== EXERCISE OBJECTIVE ==
Beginning with the line below that contains "workloads on OCP" and ending with the line that contains "It gets matrix", retype every line exactly. Pictures are not copied.

Rendered images with source text
┌──
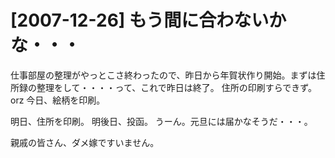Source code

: # [2007-12-26] もう間に合わないかな・・・


仕事部屋の整理がやっとこさ終わったので、昨日から年賀状作り開始。まずは住所録の整理をして・・・・って、これで昨日は終了。
住所の印刷すらできず。orz
今日、絵柄を印刷。

明日、住所を印刷。
明後日、投函。
うーん。元旦には届かなそうだ・・・。

親戚の皆さん、ダメ嫁ですいません。


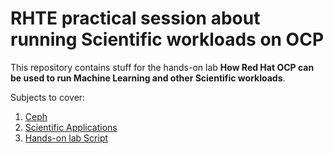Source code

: # RHTE practical session about running Scientific workloads on OCP

This repository contains stuff for the hands-on lab **How Red Hat OCP can be used to run Machine Learning and other Scientific workloads**.

Subjects to cover:

1. [Ceph](Ceph-nano/README.md)
2. [Scientific Applications](Scientific_Applications/README.md)
3. [Hands-on lab Script](hands-on-lab-script/README.md)
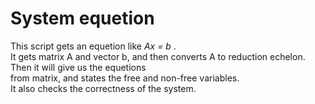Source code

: # System equetion

This script gets an equetion like <i> Ax = b </i>.<br />
It gets matrix A and vector b, and then converts A to reduction echelon. Then it will give us the equetions <br />
from matrix, and states the free and non-free variables.<br />
It also checks the correctness of the system.<br />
└──
== ANSWER SPACE ==
: # RHTE practical session about running Scientific workloads on OCP

This repository contains stuff for the hands-on lab **How Red Hat OCP can be used to run Machine Learning and other Scientific workloads**.

Subjects to cover:

1. [Ceph](Ceph-nano/README.md)
2. [Scientific Applications](Scientific_Applications/README.md)
3. [Hands-on lab Script](hands-on-lab-script/README.md)
Source code

: # System equetion

This script gets an equetion like <i> Ax = b </i>.<br />
It gets matrix A and vector b, and then converts A to reduction echelon. Then it will give us the equetions <br />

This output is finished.